Beruhigen? Wie sollte ich mich beruhigen? Dieses Armband bedeutete mir die Welt. Es war alles, was Papa mir hinterlassen hatte, bevor er starb. Oh nein.

"Rina."

Mamma rief erneut, als ich nicht antwortete, "Rina. Okay, geh den Flur entlang und schau nach. Ich werde hier suchen. Keine Panik."

Ich schluckte, meine Stirn immer noch besorgt zusammengezogen.

"Du bist sicher, dass du es an hattest, bevor wir das Zimmer verlassen haben?"

"Sí, Mamma."

"Dann mach, was ich sage. Wir werden es finden."

Ich nickte und hüpfte aus dem Zimmer. Meine Augen starrten weit auf den Boden. Ich konnte nichts entdecken, selbst als ich das Ende des Flurs und den Anfang der Treppe erreichte. Meine Sorge wuchs und ich war kurz davor, in Tränen auszubrechen. Bitte, Mondgöttin. Lass mich es finden. Bitte, liebe Göttin.

Ich ging die Treppe hinunter, immer noch auf der Suche nach dem glitzernden Stück, und gelangte in den leeren Raum. Oh Mondgöttin, bitte—

Meine Augen entdeckten etwas. Im Esszimmer lag ein glänzendes Objekt auf dem Boden. Ich machte zwei Schritte nach vorne und bestätigte, dass es mein Armband war. Grazie al cielo!

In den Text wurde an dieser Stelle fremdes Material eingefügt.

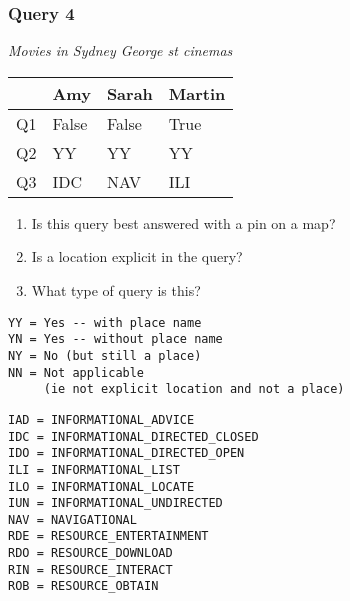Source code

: \begin{frame}[fragile]
\frametitle{Query 4}
\vspace{1em}

\emph{Movies in Sydney George st cinemas}

\vfill

\begin{table}
  \centering
  \begin{tabular}{ l l l l }
    & \textbf{Amy} & \textbf{Sarah} & \textbf{Martin}\\
    \toprule
    Q1 & False & False & True\\
Q2 & YY & YY & YY\\
Q3 & IDC & NAV & ILI\\
    \bottomrule
  \end{tabular}
\end{table}

\vfill

\tiny{

\begin{enumerate}
\item Is this query best answered with a pin on a map?
\item Is a location explicit in the query?
\item What type of query is this?
\end{enumerate}

\vfill

\begin{multicols}{2}
\begin{verbatim}
YY = Yes -- with place name
YN = Yes -- without place name
NY = No (but still a place)
NN = Not applicable 
     (ie not explicit location and not a place)
\end{verbatim}

\columnbreak
\begin{verbatim}
IAD = INFORMATIONAL_ADVICE
IDC = INFORMATIONAL_DIRECTED_CLOSED
IDO = INFORMATIONAL_DIRECTED_OPEN
ILI = INFORMATIONAL_LIST
ILO = INFORMATIONAL_LOCATE
IUN = INFORMATIONAL_UNDIRECTED
NAV = NAVIGATIONAL
RDE = RESOURCE_ENTERTAINMENT
RDO = RESOURCE_DOWNLOAD
RIN = RESOURCE_INTERACT
ROB = RESOURCE_OBTAIN
\end{verbatim}
\end{multicols}
}

\end{frame}


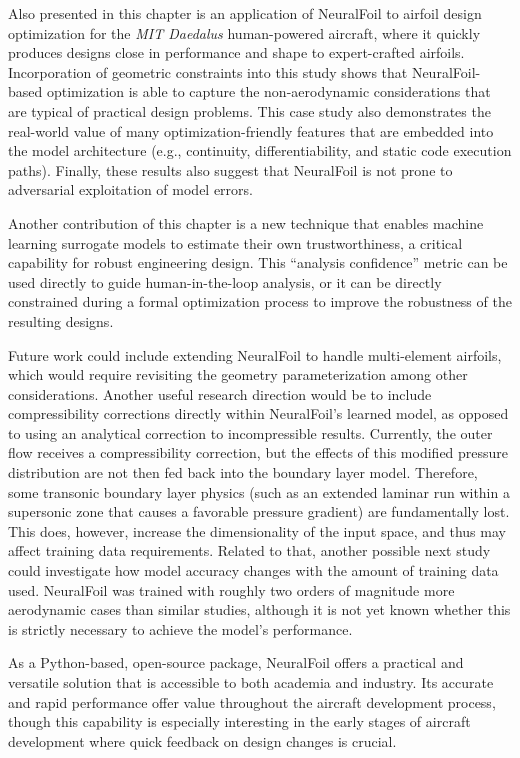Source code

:     Also presented in this chapter is an application of NeuralFoil to airfoil design optimization for the \emph{MIT Daedalus} human-powered aircraft, where it quickly produces designs close in performance and shape to expert-crafted airfoils. Incorporation of geometric constraints into this study shows that NeuralFoil-based optimization is able to capture the non-aerodynamic considerations that are typical of practical design problems. This case study also demonstrates the real-world value of many optimization-friendly features that are embedded into the model architecture (e.g., continuity, differentiability, and static code execution paths). Finally, these results also suggest that NeuralFoil is not prone to adversarial exploitation of model errors.

    Another contribution of this chapter is a new technique that enables machine learning surrogate models to estimate their own trustworthiness, a critical capability for robust engineering design. This ``analysis confidence'' metric can be used directly to guide human-in-the-loop analysis, or it can be directly constrained during a formal optimization process to improve the robustness of the resulting designs.

    Future work could include extending NeuralFoil to handle multi-element airfoils, which would require revisiting the geometry parameterization among other considerations. Another useful research direction would be to include compressibility corrections directly within NeuralFoil's learned model, as opposed to using an analytical correction to incompressible results. Currently, the outer flow receives a compressibility correction, but the effects of this modified pressure distribution are not then fed back into the boundary layer model. Therefore, some transonic boundary layer physics (such as an extended laminar run within a supersonic zone that causes a favorable pressure gradient) are fundamentally lost. This does, however, increase the dimensionality of the input space, and thus may affect training data requirements. Related to that, another possible next study could investigate how model accuracy changes with the amount of training data used. NeuralFoil was trained with roughly two orders of magnitude more aerodynamic cases than similar studies, although it is not yet known whether this is strictly necessary to achieve the model's performance.

    As a Python-based, open-source package, NeuralFoil offers a practical and versatile solution that is accessible to both academia and industry. Its accurate and rapid performance offer value throughout the aircraft development process, though this capability is especially interesting in the early stages of aircraft development where quick feedback on design changes is crucial.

Ich schloss die Augen und dankte der Mondgöttin still für ihr Mitleid und ging ins Esszimmer. Als ich hineinging, hörte ich etwas. Ein Schrei. Er war schwach, fast so, als ob jemand Schmerzen hätte.

Ich hob mein Armband vom Boden auf und blieb stehen, um zu hören, ob ich das Geräusch noch einmal hören würde. Diesmal war es länger und deutlicher.

"Verdammt."

Ja. Jemand war verletzt. Das Geräusch schien aus einem anderen Esszimmer zu kommen, das zur Küche auf der linken Seite führte. Ich schlich näher und legte meine Finger um den Türgriff. Ich schluckte etwas Speichel hinunter und zog die Tür auf. Leise schloss ich sie, als ich in einen dunklen Raum trat. Das sanfte Streifen meines Arms an einem Wandteppich ließ mich erkennen, dass es möglicherweise einen Raum auf der anderen Seite gab. Ich zog den Stoff auseinander und trat ein. Was ich als nächstes sah, würde mich definitiv mein Leben lang verfolgen.